🤖 AI Summary
This work addresses limitations in existing model merging approaches, which either neglect the geometric structure of the loss landscape or rely on computationally expensive full-space Hessian approximations, thereby constraining effective knowledge integration. The authors formulate model merging as computing the Fréchet mean on a Riemannian manifold within the low-rank subspace spanned by task vectors, employing the expected Hessian as the metric. This formulation establishes, for the first time, a theoretical link between local curvature and epistemic uncertainty. A rigorous error bound for the merged model is derived, and curvature-aware and spectral methods are shown to be special cases of this unified framework.
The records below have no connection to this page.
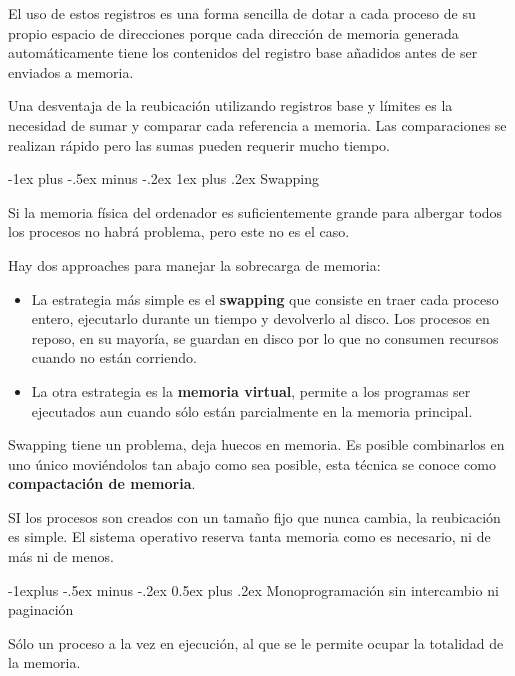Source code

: \documentclass[10pt,portrait, twocolumn]{article}
\makeatletter
\renewcommand{\subsection}{\@startsection{subsection}{2}{0mm}%
                                {-1explus -.5ex minus -.2ex}%
                                {0.5ex plus .2ex}%
                                {\normalfont\normalsize\bfseries}}
\renewcommand{\subsubsection}{\@startsection{subsubsection}{3}{0mm}%
                                {-1ex plus -.5ex minus -.2ex}%
                                {1ex plus .2ex}%
                                {\normalfont\small\bfseries}}
\makeatother
\begin{document}
El uso de estos registros es una forma sencilla de dotar a cada proceso de su propio espacio de direcciones porque cada dirección de memoria generada automáticamente tiene los contenidos del registro base añadidos antes de ser enviados a memoria.

	\quad Una desventaja de la reubicación utilizando registros base y límites es la necesidad de sumar y comparar cada referencia a memoria. Las comparaciones se realizan rápido pero las sumas pueden requerir mucho tiempo.
	
\subsubsection{Swapping}

Si la memoria física del ordenador es suficientemente grande para albergar todos los procesos no habrá problema, pero este no es el caso. 

	\quad Hay dos approaches para manejar la sobrecarga de memoria:
	
	\begin{itemize}
		\item La estrategia más simple es el \textbf{swapping} que consiste en traer cada proceso entero, ejecutarlo durante un tiempo y devolverlo al disco. Los procesos en reposo, en su mayoría, se guardan en disco por lo que no consumen recursos cuando no están corriendo.
		\item La otra estrategia es la \textbf{memoria virtual}, permite a los programas ser ejecutados aun cuando sólo están parcialmente en la memoria principal.
	\end{itemize}	
	
Swapping tiene un problema, deja huecos en memoria. Es posible combinarlos en uno único moviéndolos tan abajo como sea posible, esta técnica se conoce como \textbf{compactación de memoria}.

	\quad SI los procesos son creados con un tamaño fijo que nunca cambia, la reubicación es simple. El sistema operativo reserva tanta memoria como es necesario, ni de más ni de menos.	
	
\subsection{Monoprogramación sin intercambio ni paginación}

Sólo un proceso a la vez en ejecución, al que se le permite ocupar la totalidad de la memoria.\\
\end{document}
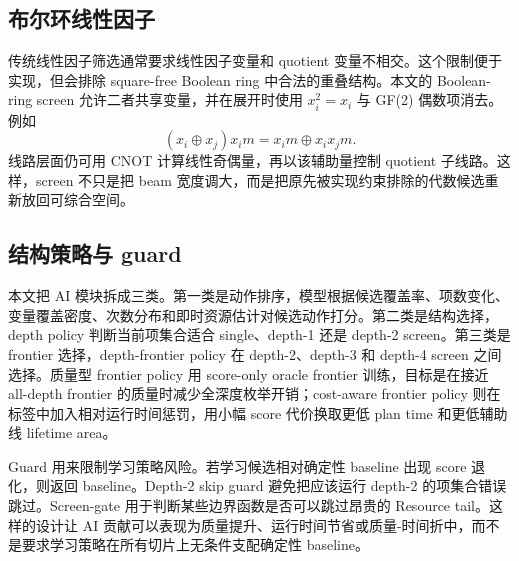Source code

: \documentclass[UTF8,fontset=macnew,11pt]{ctexart}
\newcommand{\xor}{\ensuremath{\oplus}}
\begin{document}
\subsection{布尔环线性因子}

传统线性因子筛选通常要求线性因子变量和 quotient 变量不相交。这个限制便于实现，但会排除 square-free Boolean ring 中合法的重叠结构。本文的 Boolean-ring screen 允许二者共享变量，并在展开时使用 $x_i^2=x_i$ 与 GF(2) 偶数项消去。例如
\begin{equation}
  (x_i\xor x_j)x_i m = x_i m \xor x_i x_j m .
  \label{eq:boolean-ring}
\end{equation}
线路层面仍可用 CNOT 计算线性奇偶量，再以该辅助量控制 quotient 子线路。这样，screen 不只是把 beam 宽度调大，而是把原先被实现约束排除的代数候选重新放回可综合空间。

\subsection{结构策略与 guard}

本文把 AI 模块拆成三类。第一类是动作排序，模型根据候选覆盖率、项数变化、变量覆盖密度、次数分布和即时资源估计对候选动作打分。第二类是结构选择，depth policy 判断当前项集合适合 single、depth-1 还是 depth-2 screen。第三类是 frontier 选择，depth-frontier policy 在 depth-2、depth-3 和 depth-4 screen 之间选择。质量型 frontier policy 用 score-only oracle frontier 训练，目标是在接近 all-depth frontier 的质量时减少全深度枚举开销；cost-aware frontier policy 则在标签中加入相对运行时间惩罚，用小幅 score 代价换取更低 plan time 和更低辅助线 lifetime area。

Guard 用来限制学习策略风险。若学习候选相对确定性 baseline 出现 score 退化，则返回 baseline。Depth-2 skip guard 避免把应该运行 depth-2 的项集合错误跳过。Screen-gate 用于判断某些边界函数是否可以跳过昂贵的 Resource tail。这样的设计让 AI 贡献可以表现为质量提升、运行时间节省或质量-时间折中，而不是要求学习策略在所有切片上无条件支配确定性 baseline。
\end{document}
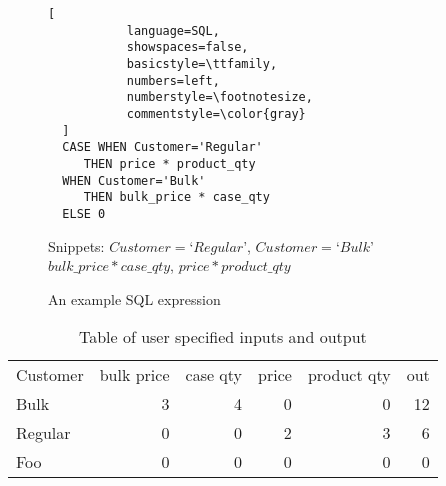 \begin{figure}
\caption{An example SQL expression}
\label{fig:1}
\begin{lstlisting}[
           language=SQL,
           showspaces=false,
           basicstyle=\ttfamily,
           numbers=left,
           numberstyle=\footnotesize,
           commentstyle=\color{gray}
  ]
  CASE WHEN Customer='Regular'
     THEN price * product_qty
  WHEN Customer='Bulk' 
     THEN bulk_price * case_qty
  ELSE 0
\end{lstlisting}

Snippets: 
$Customer=$`$Regular$', $Customer=$`$Bulk$'
$bulk\_price * case\_qty$, $price * product\_qty$
\end{figure}

\begin{table}[h!]
\centering
\begin{tabular}{ |l|r|r|r|r|r| }
\hline
Customer & bulk price & case qty & price & product qty & out \\
Bulk & 3 & 4 & 0 & 0 & 12 \\
Regular & 0 & 0 & 2 & 3 & 6 \\
Foo & 0 & 0 & 0 & 0 & 0 \\
\hline
\end{tabular}
\caption{Table of user specified inputs and output}
\label{table:1}
\end{table}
Experiments on eight image classification tasks using fine-tuned CLIP-ViT models demonstrate that the proposed method consistently outperforms existing baselines in both average and worst-case cross-task accuracy across all backbone architectures.
📝 Abstract
Model merging offers a promising avenue for knowledge integration and parallel development without retraining. Yet, existing methods either ignore the geometry of the loss landscape or rely on intractable full-space Hessian approximations. We propose EpiMer, a framework that casts model merging as solving the Fréchet mean on a Riemannian manifold and restricts the computation to a low-rank subspace spanned by the task vectors. With the expected Hessian as the metric, we reveal a connection between local curvature and epistemic uncertainty of the parameters. Our theoretical analysis decomposes the merging error bound into the subspace Fréchet variance and the residual energy, and provides a closed-form characterization of when curvature-aware merging provably outperforms flat-geometry methods. In addition, our framework unifies both curvature-aware methods and recent spectral methods as special cases of the subspace Fréchet mean with different geometric metrics. Merging fine-tuned CLIP-ViT models on eight image classification tasks, Epistemic Merging strictly outperforms the baselines on all three CLIP-ViT backbones at matched rank, improving the across-task average accuracy and worst-task accuracy on every backbone.